*Task statement*.
Copy each line of the data that has "TransformComponent" in it.
○ ○ ○ ○ ○ ○ ○
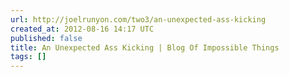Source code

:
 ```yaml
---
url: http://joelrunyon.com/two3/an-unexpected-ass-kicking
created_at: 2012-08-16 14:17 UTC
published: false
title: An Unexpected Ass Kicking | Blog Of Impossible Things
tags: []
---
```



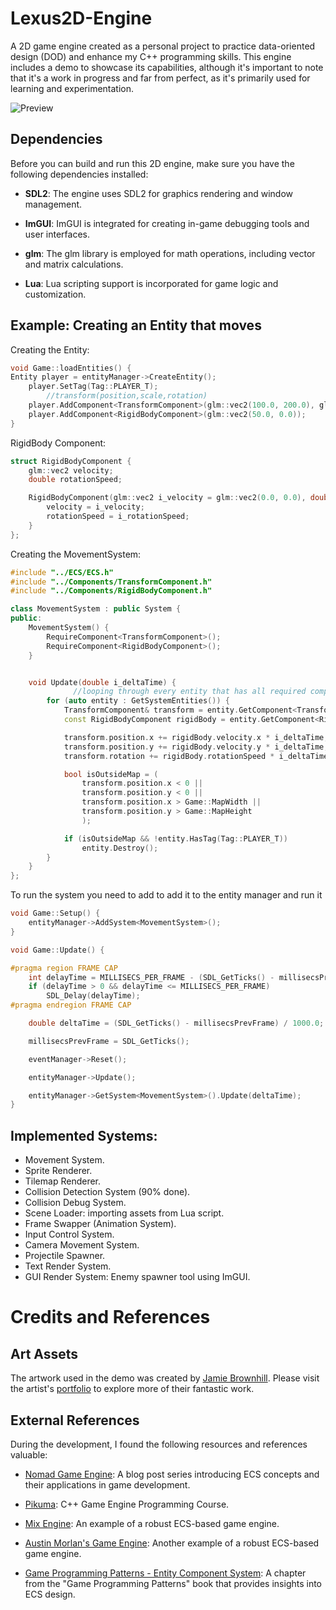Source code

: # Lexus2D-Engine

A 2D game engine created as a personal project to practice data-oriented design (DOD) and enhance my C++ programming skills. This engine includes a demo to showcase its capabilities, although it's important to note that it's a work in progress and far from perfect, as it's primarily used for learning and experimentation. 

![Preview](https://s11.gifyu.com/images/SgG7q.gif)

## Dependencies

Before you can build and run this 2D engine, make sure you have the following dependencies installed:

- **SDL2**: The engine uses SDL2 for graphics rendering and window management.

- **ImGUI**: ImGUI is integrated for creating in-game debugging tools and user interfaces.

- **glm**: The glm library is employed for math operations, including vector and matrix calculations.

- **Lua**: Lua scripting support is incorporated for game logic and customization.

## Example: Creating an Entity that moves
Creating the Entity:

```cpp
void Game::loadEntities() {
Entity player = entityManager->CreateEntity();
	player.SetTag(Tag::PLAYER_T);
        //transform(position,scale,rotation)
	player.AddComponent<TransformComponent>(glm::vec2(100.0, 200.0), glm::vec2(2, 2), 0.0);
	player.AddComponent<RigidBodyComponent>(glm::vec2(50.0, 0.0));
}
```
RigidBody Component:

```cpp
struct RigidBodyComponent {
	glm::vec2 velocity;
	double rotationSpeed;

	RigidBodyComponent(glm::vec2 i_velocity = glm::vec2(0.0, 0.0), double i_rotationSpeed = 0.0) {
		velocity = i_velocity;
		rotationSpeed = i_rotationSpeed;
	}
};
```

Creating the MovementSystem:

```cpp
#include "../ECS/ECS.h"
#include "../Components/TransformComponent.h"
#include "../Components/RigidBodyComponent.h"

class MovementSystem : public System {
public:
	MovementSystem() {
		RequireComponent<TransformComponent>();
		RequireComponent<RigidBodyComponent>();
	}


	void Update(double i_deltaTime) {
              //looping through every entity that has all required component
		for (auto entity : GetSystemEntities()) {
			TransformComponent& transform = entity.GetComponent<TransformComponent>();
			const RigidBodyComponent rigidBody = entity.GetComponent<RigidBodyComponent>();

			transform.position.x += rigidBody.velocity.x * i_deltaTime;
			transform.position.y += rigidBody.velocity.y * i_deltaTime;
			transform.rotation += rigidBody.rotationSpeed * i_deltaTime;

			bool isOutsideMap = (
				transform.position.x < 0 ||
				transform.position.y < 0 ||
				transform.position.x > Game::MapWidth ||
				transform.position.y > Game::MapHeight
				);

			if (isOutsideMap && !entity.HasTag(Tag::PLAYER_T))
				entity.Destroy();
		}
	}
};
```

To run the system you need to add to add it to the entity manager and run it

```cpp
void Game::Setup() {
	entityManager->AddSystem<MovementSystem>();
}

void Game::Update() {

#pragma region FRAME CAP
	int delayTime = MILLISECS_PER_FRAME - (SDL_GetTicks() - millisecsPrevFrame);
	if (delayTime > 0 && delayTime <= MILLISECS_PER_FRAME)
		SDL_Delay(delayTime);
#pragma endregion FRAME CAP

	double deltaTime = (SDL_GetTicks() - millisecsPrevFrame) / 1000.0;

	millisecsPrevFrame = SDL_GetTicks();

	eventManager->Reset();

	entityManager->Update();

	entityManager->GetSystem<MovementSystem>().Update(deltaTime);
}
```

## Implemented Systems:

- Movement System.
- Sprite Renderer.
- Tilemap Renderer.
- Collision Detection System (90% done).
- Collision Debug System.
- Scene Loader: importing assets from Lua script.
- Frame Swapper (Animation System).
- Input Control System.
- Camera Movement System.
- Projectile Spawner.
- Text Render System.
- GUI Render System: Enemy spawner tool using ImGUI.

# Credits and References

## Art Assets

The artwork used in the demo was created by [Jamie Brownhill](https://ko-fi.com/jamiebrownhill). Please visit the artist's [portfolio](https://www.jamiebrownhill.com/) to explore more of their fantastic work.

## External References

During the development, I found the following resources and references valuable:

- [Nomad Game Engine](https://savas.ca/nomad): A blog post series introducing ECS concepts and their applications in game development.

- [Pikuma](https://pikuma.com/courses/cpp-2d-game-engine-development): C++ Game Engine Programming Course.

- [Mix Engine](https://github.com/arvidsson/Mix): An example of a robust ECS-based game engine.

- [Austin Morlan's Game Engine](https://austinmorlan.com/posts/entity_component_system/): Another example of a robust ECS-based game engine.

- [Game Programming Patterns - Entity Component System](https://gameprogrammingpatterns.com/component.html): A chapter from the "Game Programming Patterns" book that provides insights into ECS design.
○ ○ ○ ○ ○ ○ ○
*Result*.
	player.AddComponent<TransformComponent>(glm::vec2(100.0, 200.0), glm::vec2(2, 2), 0.0);
#include "../Components/TransformComponent.h"
		RequireComponent<TransformComponent>();
			TransformComponent& transform = entity.GetComponent<TransformComponent>();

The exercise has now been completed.